The plaque that provoked objections from a group of Conservative advisers. Photography: Anna Lukala

Moyies, a Brexiter who was regional director of the Vote Leave campaign in 2016, added that if Metal had not complied with his request, “I planned to act by pasting a piece of laminated paper with a different message to side of the offensive plate. . I planned to have national coverage. He said he believed the issue had been resolved “amicably”.

Metal said in a statement that it decided to withdraw the work after being subjected to “intense pressure” over a 48-hour period by the group of advisers. The Old Waterworks said it was “shocked, appalled and incredibly disappointed” by the actions of the advisers, but understood Metal’s decision.

Colette Bailey, artistic director of Metal, told the Observer she believes what the advisers did amount to censorship: “The threat to draw media attention to their profound misreading and interpretation of the work was part of their campaign to increase pressure on sponsors and artistic partners.

She said the launch of such a media campaign would have exposed the advisers’ “fundamental misinterpretation” of the work and distorted its “real meaning”, and decided to withdraw it to protect sanity and the good. -being of his staff any problems that might arise from the actions of the advisers.

In response, Moyies said, “The idea that anyone needs to protect their well-being or their sanity is nonsense. It was a few benches and flower beds, in a meadow park, with an offensive plaque.

Hirst, who said she understood Metal’s decision but disagreed with it, said the work critically reflected Britain’s nuclear and colonial heritage. “When the correspondence between Metal and the advisers was passed to me, I was in disbelief at the intimidation strategies used to silence my works,” she told the Observer. “It is alarming that a space for criticism and reflection can be suppressed at the request of a small number of advisers, to silence a statement which they find disturbing. I am stunned by the implication that art should not be able to examine subjects such as British colonialism and nuclear weaponry.

She added that veterans who were present during the British nuclear test program in the 1950s and 1960s expressed their indignation at the work’s censorship: “I am not the only one to find the realities, the stories. and the future of overwhelming and frightening nuclear weapons. And for me, this work of art, including its signage, benches, plants – everything that was part of this installation – is an expression of trying to work on a big subject via a bed of roses, to keep a space to work on subjects that are still shrouded in fear and secrecy even today.

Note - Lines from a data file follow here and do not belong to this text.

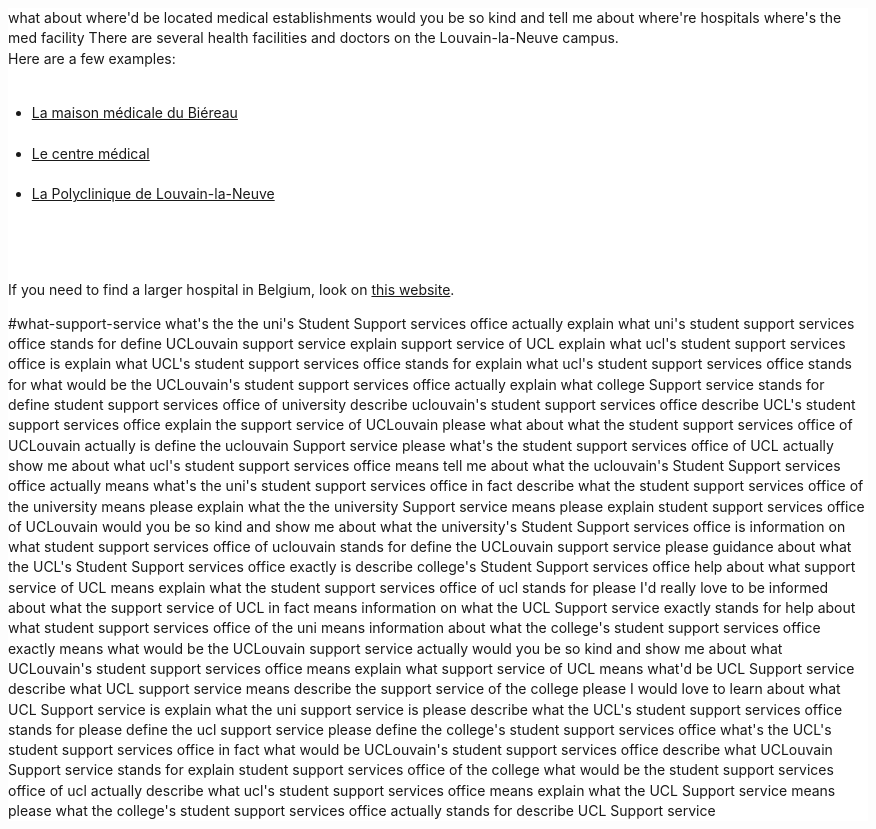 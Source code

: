 what about where'd be located medical establishments
would you be so kind and tell me about where're hospitals
where's the med facility
There are several health facilities and doctors on the Louvain-la-Neuve campus.<br>Here are a few examples:<br><ul><br><li><a href="http://www.maisonmedicale.be/">La maison médicale du Biéreau</a></li><br><li><a href="http://www.centre-medical-lln.be/accueil.html">Le centre médical</a></li><br><li><a href="http://polycliniquelln.be/">La Polyclinique de Louvain-la-Neuve</a></li><br></ul><br><br>If you need to find a larger hospital in Belgium, look on <a href="http://www.hospitals.be/">this website</a>.

#what-support-service
what's the the uni's Student Support services office actually
explain what uni's student support services office stands for
define UCLouvain support service
explain support service of UCL
explain what ucl's student support services office is
explain what UCL's student support services office stands for
explain what ucl's student support services office stands for
what would be the UCLouvain's student support services office actually
explain what college Support service stands for
define student support services office of university
describe uclouvain's student support services office
describe UCL's student support services office
explain the support service of UCLouvain please
what about what the student support services office of UCLouvain actually is
define the uclouvain Support service please
what's the student support services office of UCL actually
show me about what ucl's student support services office means
tell me about what the uclouvain's Student Support services office actually means
what's the uni's student support services office in fact
describe what the student support services office of the university means please
explain what the the university Support service means please
explain student support services office of UCLouvain
would you be so kind and show me about what the university's Student Support services office is
information on what student support services office of uclouvain stands for
define the UCLouvain support service please
guidance about what the UCL's Student Support services office exactly is
describe college's Student Support services office
help about what support service of UCL means
explain what the student support services office of ucl stands for please
I'd really love to be informed about what the support service of UCL in fact means
information on what the UCL Support service exactly stands for
help about what student support services office of the uni means
information about what the college's student support services office exactly means
what would be the UCLouvain support service actually
would you be so kind and show me about what UCLouvain's student support services office means
explain what support service of UCL means
what'd be UCL Support service
describe what UCL support service means
describe the support service of the college please
I would love to learn about what UCL Support service is
explain what the uni support service is please
describe what the UCL's student support services office stands for please
define the ucl support service please
define the college's student support services office
what's the UCL's student support services office in fact
what would be UCLouvain's student support services office
describe what UCLouvain Support service stands for
explain student support services office of the college
what would be the student support services office of ucl actually
describe what ucl's student support services office means
explain what the UCL Support service means please
what the college's student support services office actually stands for
describe UCL Support service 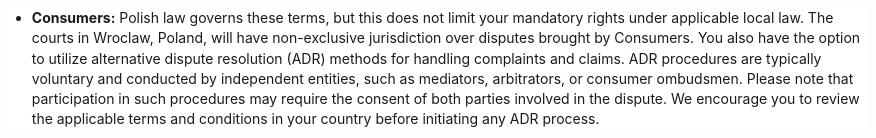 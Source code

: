   - **Consumers:** Polish law governs these terms, but this does not limit your mandatory rights under applicable local law. The courts in Wroclaw, Poland, will have non-exclusive jurisdiction over disputes brought by Consumers. You also have the option to utilize alternative dispute resolution (ADR) methods for handling complaints and claims. ADR procedures are typically voluntary and conducted by independent entities, such as mediators, arbitrators, or consumer ombudsmen. Please note that participation in such procedures may require the consent of both parties involved in the dispute. We encourage you to review the applicable terms and conditions in your country before initiating any ADR process.
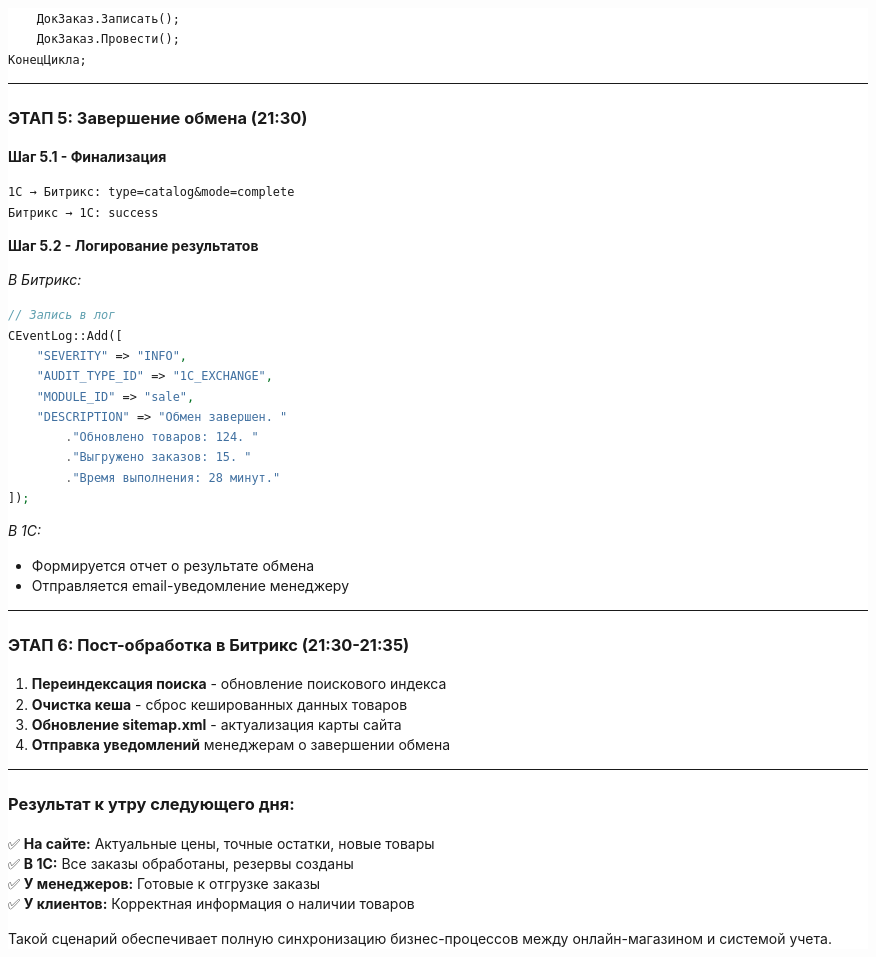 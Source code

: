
 ```1c
    ДокЗаказ.Записать();
    ДокЗаказ.Провести();
КонецЦикла;
```

---

### **ЭТАП 5: Завершение обмена (21:30)**

**Шаг 5.1 - Финализация**
```
1С → Битрикс: type=catalog&mode=complete
Битрикс → 1С: success
```

**Шаг 5.2 - Логирование результатов**

*В Битрикс:*
```php
// Запись в лог
CEventLog::Add([
    "SEVERITY" => "INFO",
    "AUDIT_TYPE_ID" => "1C_EXCHANGE",
    "MODULE_ID" => "sale",
    "DESCRIPTION" => "Обмен завершен. "
        ."Обновлено товаров: 124. "
        ."Выгружено заказов: 15. "
        ."Время выполнения: 28 минут."
]);
```

*В 1С:*
- Формируется отчет о результате обмена
- Отправляется email-уведомление менеджеру

---

### **ЭТАП 6: Пост-обработка в Битрикс (21:30-21:35)**

1. **Переиндексация поиска** - обновление поискового индекса
2. **Очистка кеша** - сброс кешированных данных товаров
3. **Обновление sitemap.xml** - актуализация карты сайта
4. **Отправка уведомлений** менеджерам о завершении обмена

---

### **Результат к утру следующего дня:**

✅ **На сайте:** Актуальные цены, точные остатки, новые товары  
✅ **В 1С:** Все заказы обработаны, резервы созданы  
✅ **У менеджеров:** Готовые к отгрузке заказы  
✅ **У клиентов:** Корректная информация о наличии товаров  

Такой сценарий обеспечивает полную синхронизацию бизнес-процессов между онлайн-магазином и системой учета.
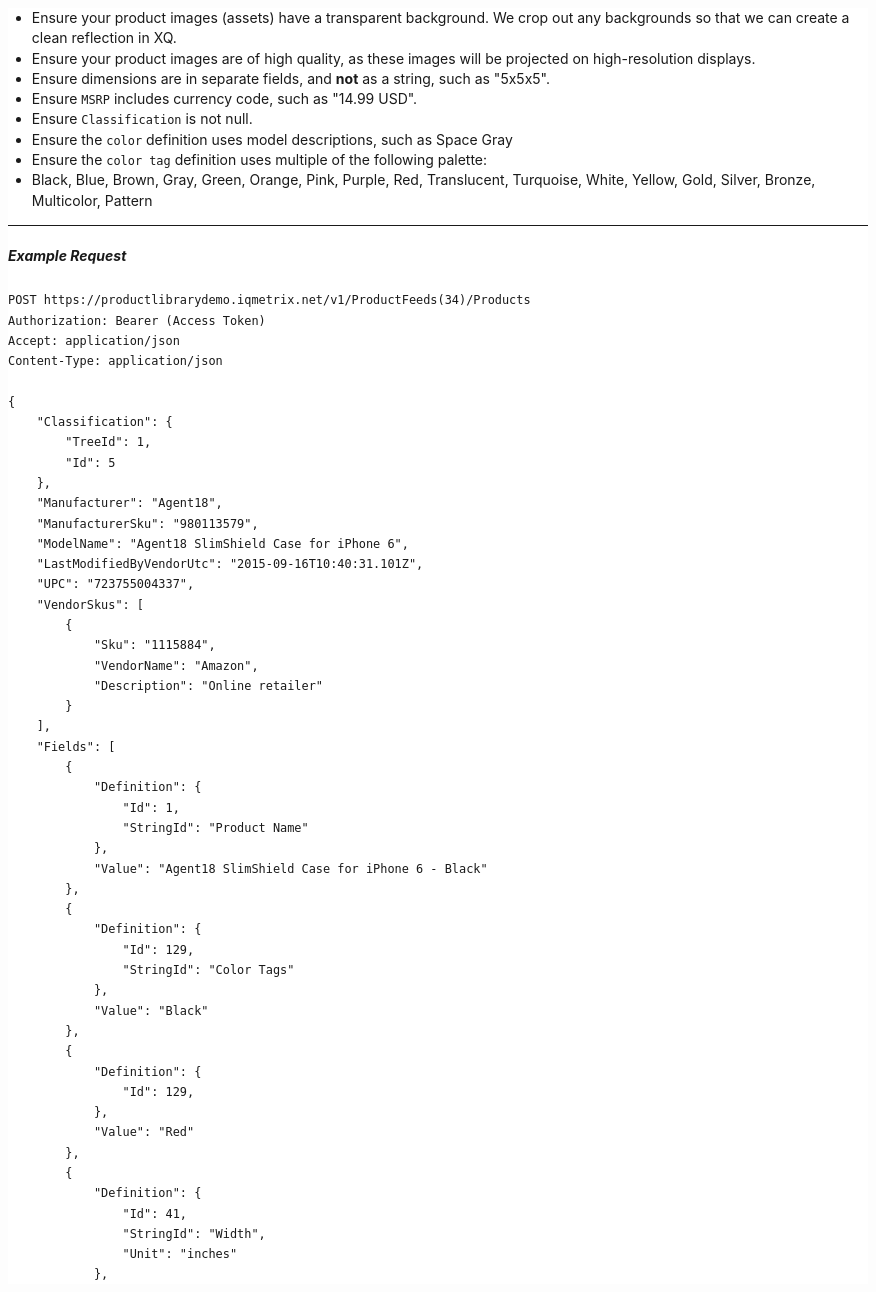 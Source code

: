 * Ensure your product images (assets) have a transparent background. We crop out any backgrounds so that we can create a clean reflection in XQ.
* Ensure your product images are of high quality, as these images will be projected on high-resolution displays.
* Ensure dimensions are in separate fields, and <strong>not</strong> as a string, such as "5x5x5".
* Ensure `MSRP` includes currency code, such as "14.99 USD".
* Ensure `Classification` is not null.
* Ensure the `color` definition uses model descriptions, such as Space Gray
* Ensure the `color tag` definition uses multiple of the following palette:
 * Black, Blue, Brown, Gray, Green, Orange, Pink, Purple, Red, Translucent, Turquoise, White, Yellow, Gold, Silver, Bronze, Multicolor, Pattern

---

##### Example Request

    POST https://productlibrarydemo.iqmetrix.net/v1/ProductFeeds(34)/Products 
    Authorization: Bearer (Access Token)
    Accept: application/json
    Content-Type: application/json

    {
        "Classification": {
            "TreeId": 1,
            "Id": 5
        },
        "Manufacturer": "Agent18",
        "ManufacturerSku": "980113579",
        "ModelName": "Agent18 SlimShield Case for iPhone 6",
        "LastModifiedByVendorUtc": "2015-09-16T10:40:31.101Z",
        "UPC": "723755004337",
        "VendorSkus": [
            {
                "Sku": "1115884",
                "VendorName": "Amazon",
                "Description": "Online retailer"
            }
        ],
        "Fields": [
            {
                "Definition": {
                    "Id": 1,
                    "StringId": "Product Name"
                },
                "Value": "Agent18 SlimShield Case for iPhone 6 - Black"
            },
            {
                "Definition": {
                    "Id": 129,
                    "StringId": "Color Tags"
                },
                "Value": "Black"
            },
            {
                "Definition": {
                    "Id": 129,
                },
                "Value": "Red"
            },
            {
                "Definition": {
                    "Id": 41,
                    "StringId": "Width",
                    "Unit": "inches"
                },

Southend Council Labor leader Ian Gilbert said the council did not fund the exhibition and did not manage the park. “Basically it is not a council decision, which is why I think it is so inappropriate that [opposition] the advisers exerted that pressure.

He regrets that Metal felt there was a need to pull the work out and said the board plans to meet with the organization and discuss a way forward. “I don’t believe in censorship of art, and I think you’re on a slippery slope if you think artists aren’t allowed to say anything that criticizes the government of the day.”

Moyies denied the allegations of threatening behavior or intimidation and said he had not been in direct contact with Hirst. He added that the land is owned by the council but is leased to Essex Wildlife Trust.